Но, благодаря работе среди всякой погани, произошла встреча, благодаря которой я смог от этой погани уйти.
За моё время случился второй случай, когда не окончательно опьяневший посетитель пытался выяснить – кто такие сногосшибательные цены установил. Традиционные объяснения: «Сами себе хозяева, какую цену хотим, такую устанавливаем.» – на него не оказали должного воздействия и поднялся страшный шум, на который из любопытства потянулись работники кооператива, в том числе, и я. Шумевшим посетителем отказался поручик Голицын! Такого споить действительно сложно, а недостаточная степень опьянения спровоцировала скандал. Голицын уже собрался бить морды кооператорам, закатал рукава, снял наручные часы, но вдруг увидел меня.

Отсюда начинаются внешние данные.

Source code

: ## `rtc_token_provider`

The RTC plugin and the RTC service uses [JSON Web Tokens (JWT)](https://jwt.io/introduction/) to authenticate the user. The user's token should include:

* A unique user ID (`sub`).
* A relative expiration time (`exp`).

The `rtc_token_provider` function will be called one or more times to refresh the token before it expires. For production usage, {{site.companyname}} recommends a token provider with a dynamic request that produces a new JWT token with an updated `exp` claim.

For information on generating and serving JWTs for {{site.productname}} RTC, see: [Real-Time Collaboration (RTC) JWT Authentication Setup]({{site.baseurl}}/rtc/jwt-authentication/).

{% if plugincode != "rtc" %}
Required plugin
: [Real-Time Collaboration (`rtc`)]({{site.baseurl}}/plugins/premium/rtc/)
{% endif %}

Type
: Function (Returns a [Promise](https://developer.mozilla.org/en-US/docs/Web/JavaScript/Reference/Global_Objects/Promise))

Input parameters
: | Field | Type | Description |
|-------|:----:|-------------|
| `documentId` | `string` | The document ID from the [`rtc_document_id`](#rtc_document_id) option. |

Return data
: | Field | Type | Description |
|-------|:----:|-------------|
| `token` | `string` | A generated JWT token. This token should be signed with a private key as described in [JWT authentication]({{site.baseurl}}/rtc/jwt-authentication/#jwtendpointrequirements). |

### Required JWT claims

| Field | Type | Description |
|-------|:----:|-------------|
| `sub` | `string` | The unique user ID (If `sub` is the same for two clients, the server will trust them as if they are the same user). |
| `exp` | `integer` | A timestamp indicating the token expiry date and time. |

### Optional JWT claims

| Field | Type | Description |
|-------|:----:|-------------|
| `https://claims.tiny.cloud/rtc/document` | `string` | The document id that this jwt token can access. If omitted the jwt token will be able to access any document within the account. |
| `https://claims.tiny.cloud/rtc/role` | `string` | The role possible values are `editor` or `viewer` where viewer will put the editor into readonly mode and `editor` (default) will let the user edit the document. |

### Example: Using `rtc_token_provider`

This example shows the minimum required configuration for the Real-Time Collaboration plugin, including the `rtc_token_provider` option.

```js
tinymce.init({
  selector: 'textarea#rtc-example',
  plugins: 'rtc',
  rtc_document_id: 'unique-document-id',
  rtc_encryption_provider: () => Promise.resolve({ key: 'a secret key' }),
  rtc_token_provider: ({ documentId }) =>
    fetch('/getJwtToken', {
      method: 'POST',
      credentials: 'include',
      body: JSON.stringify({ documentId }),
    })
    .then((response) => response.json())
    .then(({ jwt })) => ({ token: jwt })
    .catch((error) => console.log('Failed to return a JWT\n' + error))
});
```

– Пол! Ты жив!? – искренне удивился он, – А мы тебе аж два раза на венок собирали!
Оказывается, слухи в нашей шараге дважды хоронили меня за время пребывания на «северах»: один раз я был съеден белыми медведями, другой раз замерз в летнюю жару.
Драка закончилась, не начавшись. Но, дабы не провоцировать поручика Голицына, кооператоры переключили свою активность по выклянчиванию оплаты на его собутыльников, которые находились куда в более подходящем состоянии для осуществления платежа любой суммы.
А поручик Голицын переключил своё внимание на меня.
– Теперь то я понял, что это Капуста не на венок, а на водку собирал, – сообщил мне Голицын, – а ты то где сейчас?